Ha collaborato con varie aziende, tra le quali Vitra, Artemide, Cassina, Interflex, Unitalia, Zanotta, Pioneer e Alessi; per quest’ultima ha creato uno schiaccianoci denominato “scoiattolo”, un acchiappa stuzzicadenti, un porta olio denominato “trattore”, ed un orologio da polso denominato “out-time”.

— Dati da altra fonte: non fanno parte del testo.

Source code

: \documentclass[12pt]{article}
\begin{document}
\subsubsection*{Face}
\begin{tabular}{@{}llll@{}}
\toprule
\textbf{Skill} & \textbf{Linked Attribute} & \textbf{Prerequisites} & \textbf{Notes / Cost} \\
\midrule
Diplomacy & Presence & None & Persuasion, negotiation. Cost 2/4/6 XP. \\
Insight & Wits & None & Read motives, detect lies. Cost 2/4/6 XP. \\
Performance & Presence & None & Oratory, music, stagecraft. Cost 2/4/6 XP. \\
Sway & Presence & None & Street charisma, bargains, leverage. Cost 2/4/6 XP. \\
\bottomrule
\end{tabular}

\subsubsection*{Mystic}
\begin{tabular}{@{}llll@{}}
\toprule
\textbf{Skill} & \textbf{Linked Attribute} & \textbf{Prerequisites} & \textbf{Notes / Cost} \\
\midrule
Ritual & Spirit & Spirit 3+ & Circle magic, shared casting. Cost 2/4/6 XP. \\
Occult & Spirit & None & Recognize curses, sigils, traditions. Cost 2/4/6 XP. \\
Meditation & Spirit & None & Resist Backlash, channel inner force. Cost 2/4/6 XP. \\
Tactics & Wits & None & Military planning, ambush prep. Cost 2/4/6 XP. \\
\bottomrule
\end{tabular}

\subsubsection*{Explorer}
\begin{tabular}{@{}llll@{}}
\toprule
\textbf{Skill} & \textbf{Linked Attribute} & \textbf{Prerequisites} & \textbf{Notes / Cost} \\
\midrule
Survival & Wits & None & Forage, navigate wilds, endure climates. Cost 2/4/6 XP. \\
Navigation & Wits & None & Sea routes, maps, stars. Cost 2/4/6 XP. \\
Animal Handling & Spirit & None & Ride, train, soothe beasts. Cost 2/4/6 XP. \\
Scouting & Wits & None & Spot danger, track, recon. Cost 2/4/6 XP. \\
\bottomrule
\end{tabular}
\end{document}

Andra Branzi ha collaborato anche con aziende estere come Murai, una casa giapponese che si occupa della produzione di occhiali, e con Vorwerk e Dornbracht, due case tedesche che si occupano rispettivamente di rivestimenti in moquette e di decorazioni ed accessori per il bagno.

In carriera ha vinto diversi premi, e nel 1987 ha ricevuto il prestigioso Compasso d’oro alla carriera. Più recentemente, nel 2008, l’ateneo La Sapienza, di Roma, gli ha conferito la laurea “honoris causa” in Disegno Industriale, nella facoltà di Architettura “Ludovico Quaroni”.

La carriera di Andrea Branzi si caratterizza anche per la scrittura di diversi libri sul design, per la cura di mostre, e per la partecipazione a mostre con i suoi lavori.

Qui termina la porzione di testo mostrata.